# Advanced python pandas

## Merging Dataframes

### create Dataframe

In [25]:
import pandas as pd

df = pd.DataFrame(
    [
        {'Name': 'Chris', 'Item Purchased': 'Sponge', 'Cost': 22.50},
        {'Name': 'Kevyn', 'Item Purchased': 'Kitty Litter', 'Cost': 2.50},
        {'Name': 'Filip', 'Item Purchased': 'Spoon', 'Cost': 5.00},
    ],
    index = ['Store 1', 'Store 1', 'Store 2']
)

df

Unnamed: 0,Cost,Item Purchased,Name
Store 1,22.5,Sponge,Chris
Store 1,2.5,Kitty Litter,Kevyn
Store 2,5.0,Spoon,Filip


### adding new field

In [26]:
df['Date'] = ['December 1', 'January 1', 'mid-May']
df

Unnamed: 0,Cost,Item Purchased,Name,Date
Store 1,22.5,Sponge,Chris,December 1
Store 1,2.5,Kitty Litter,Kevyn,January 1
Store 2,5.0,Spoon,Filip,mid-May


In [27]:
df['Delivered'] = True
df

Unnamed: 0,Cost,Item Purchased,Name,Date,Delivered
Store 1,22.5,Sponge,Chris,December 1,True
Store 1,2.5,Kitty Litter,Kevyn,January 1,True
Store 2,5.0,Spoon,Filip,mid-May,True


In [28]:
df['Feedback'] = ['Positiv', None, 'Negative']
df

Unnamed: 0,Cost,Item Purchased,Name,Date,Delivered,Feedback
Store 1,22.5,Sponge,Chris,December 1,True,Positiv
Store 1,2.5,Kitty Litter,Kevyn,January 1,True,
Store 2,5.0,Spoon,Filip,mid-May,True,Negative


In [29]:
df = df.reset_index()

### update field

In [31]:
df['Date'] = pd.Series({0:'December 1', 2:'mid-May'})
df

Unnamed: 0,index,Cost,Item Purchased,Name,Date,Delivered,Feedback
0,Store 1,22.5,Sponge,Chris,December 1,True,Positiv
1,Store 1,2.5,Kitty Litter,Kevyn,,True,
2,Store 2,5.0,Spoon,Filip,mid-May,True,Negative


### join datafrate together

In [34]:
staff_df = pd.DataFrame(
    [
        {'Name': 'Kelly', 'Role': 'Director of HR'},
        {'Name': 'Sally', 'Role': 'Course liaison'},
        {'Name': 'James', 'Role': 'Grader'},
    ]
)
staff_df = staff_df.set_index('Name')
staff_df

Unnamed: 0_level_0,Role
Name,Unnamed: 1_level_1
Kelly,Director of HR
Sally,Course liaison
James,Grader


In [35]:
student_df = pd.DataFrame(
    [
        {'Name': 'James', 'School': 'Business'},
        {'Name': 'Mike', 'School': 'Law'},
        {'Name': 'Sally', 'School': 'Engineering'},
    ]
)
student_df = student_df.set_index('Name')
student_df

Unnamed: 0_level_0,School
Name,Unnamed: 1_level_1
James,Business
Mike,Law
Sally,Engineering


In [36]:
pd.merge(staff_df, student_df, how='outer', left_index=True, right_index=True)
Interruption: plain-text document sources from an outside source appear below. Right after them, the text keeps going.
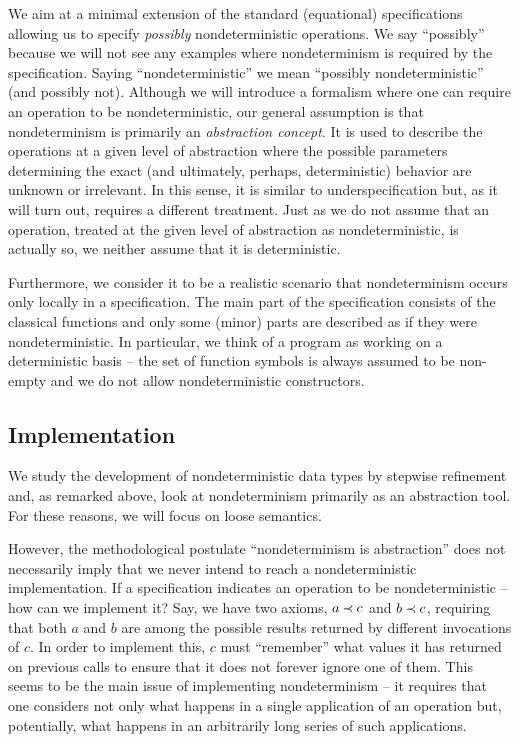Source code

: We aim at a minimal extension of the standard (equational) specifications allowing
us to specify {\em possibly} nondeterministic operations. We say ``possibly'' because we will not see any examples where nondeterminism is required by the specification. Saying ``nondeterministic'' we mean ``possibly nondeterministic''
(and possibly not). Although we will introduce a formalism where 
one can
require an operation to be nondeterministic, our general assumption is that nondeterminism is primarily an {\em abstraction concept}. It is used to describe the operations at a given level of abstraction where the possible parameters determining the exact (and ultimately, perhaps, deterministic) behavior are unknown or irrelevant. In this sense, it is similar to underspecification but, as it will turn out, requires a different treatment. Just as we do not assume that an operation, treated at the given level of abstraction as nondeterministic, is actually so, we neither assume that it is deterministic.

Furthermore, we consider it to be a realistic scenario that nondeterminism occurs
only locally in a specification. The main part of the specification consists of the classical functions and only some (minor) parts are described as if
they were nondeterministic. In particular, we think of a program as working on a deterministic basis -- the set of function symbols is always assumed to be non-empty and we do not allow nondeterministic constructors. 

\subsection{Implementation}
We study the development of nondeterministic data types by stepwise refinement and, as remarked above, look at nondeterminism primarily as an abstraction tool. For these reasons, we will focus on loose semantics. 

However, the methodological postulate ``nondeterminism is abstraction'' does not necessarily imply that we never intend to reach a nondeterministic implementation.
If a specification indicates an operation to be nondeterministic -- how can we
implement
it? Say, we have two axioms, \(a\mathbin{\prec} c\) and \(b\mathbin{\prec} c\), requiring that both $a$ and $b$ are among the possible results returned by different invocations of $c$. In order to implement this, $c$ must ``remember'' what values
it has returned on previous calls to ensure that it does not forever ignore one of them. This seems to be the main issue of implementing nondeterminism -- it requires that one considers not only what happens in a single application of an operation but, potentially, what happens in an arbitrarily long series of such applications.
Unnamed: 0_level_0,Role,School
Name,Unnamed: 1_level_1,Unnamed: 2_level_1
James,Grader,Business
Kelly,Director of HR,
Mike,,Law
Sally,Course liaison,Engineering


In [37]:
pd.merge(staff_df, student_df, how='inner', left_index=True, right_index=True)
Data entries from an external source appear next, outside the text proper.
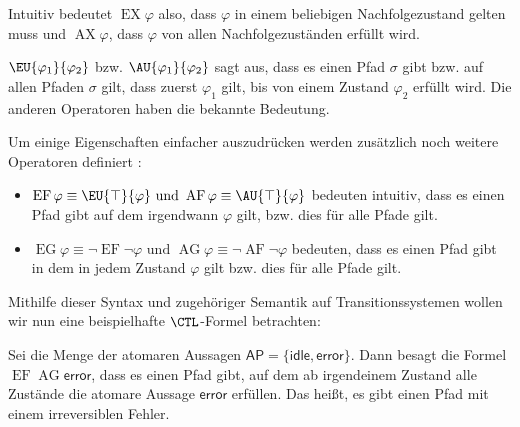 Intuitiv bedeutet $\operatorname{EX}\varphi$ also, dass $\varphi$ in einem beliebigen Nachfolgezustand gelten muss und $\operatorname{AX}\varphi$, dass $\varphi$ von allen Nachfolgezuständen erfüllt wird.

$\EU{\varphi_1}{\varphi_2}$ bzw. $\AU{\varphi_1}{\varphi_2}$ sagt aus, dass es einen Pfad $\sigma$ gibt bzw. auf allen Pfaden $\sigma$ gilt, dass zuerst $\varphi_1$ gilt, bis von einem Zustand $\varphi_2$ erfüllt wird.
Die anderen Operatoren haben die bekannte Bedeutung.

Um einige Eigenschaften einfacher auszudrücken werden zusätzlich noch weitere Operatoren definiert \cite{clarke1982design}:
\begin{itemize}
	\item $\operatorname{EF}\varphi \equiv \EU{\top}{\varphi}\text{ und }\operatorname{AF}\varphi \equiv \AU{\top}{\varphi}$ bedeuten intuitiv, dass es einen Pfad gibt  auf dem irgendwann $\varphi$ gilt, bzw. dies für alle Pfade gilt.
	\item $\operatorname{EG}\varphi \equiv \neg\operatorname{EF}\neg\varphi\text{ und }\operatorname{AG}\varphi \equiv \neg\operatorname{AF}\neg\varphi$ bedeuten, dass es einen Pfad gibt in dem in jedem Zustand $\varphi$ gilt bzw. dies für alle Pfade gilt.
\end{itemize}
Mithilfe dieser Syntax und zugehöriger Semantik auf Transitionssystemen wollen wir nun eine beispielhafte $\CTL$-Formel betrachten:
\begin{example}
	Sei die Menge der atomaren Aussagen $\mathsf{AP}=\{\mathsf{idle}, \mathsf{error}\}$.
	Dann besagt die Formel $\operatorname{EF}\operatorname{AG}\mathsf{error}$, dass es einen Pfad gibt, auf dem ab irgendeinem Zustand alle Zustände die atomare Aussage $\mathsf{error}$ erfüllen. 
	Das heißt, es gibt einen Pfad mit einem irreversiblen Fehler.
\end{example}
Unnamed: 0_level_0,Role,School
Name,Unnamed: 1_level_1,Unnamed: 2_level_1
Sally,Course liaison,Engineering
James,Grader,Business


In [38]:
pd.merge(staff_df, student_df, how='left', left_index=True, right_index=True)

Unnamed: 0_level_0,Role,School
Name,Unnamed: 1_level_1,Unnamed: 2_level_1
Kelly,Director of HR,
Sally,Course liaison,Engineering
James,Grader,Business


In [39]:
pd.merge(staff_df, student_df, how='right', left_index=True, right_index=True)

Unnamed: 0_level_0,Role,School
Name,Unnamed: 1_level_1,Unnamed: 2_level_1
James,Grader,Business
Mike,,Law
Sally,Course liaison,Engineering


In [41]:
staff_df = staff_df.reset_index()
student_df = student_df.reset_index()

pd.merge(staff_df, student_df, how='left', left_on='Name', right_on='Name')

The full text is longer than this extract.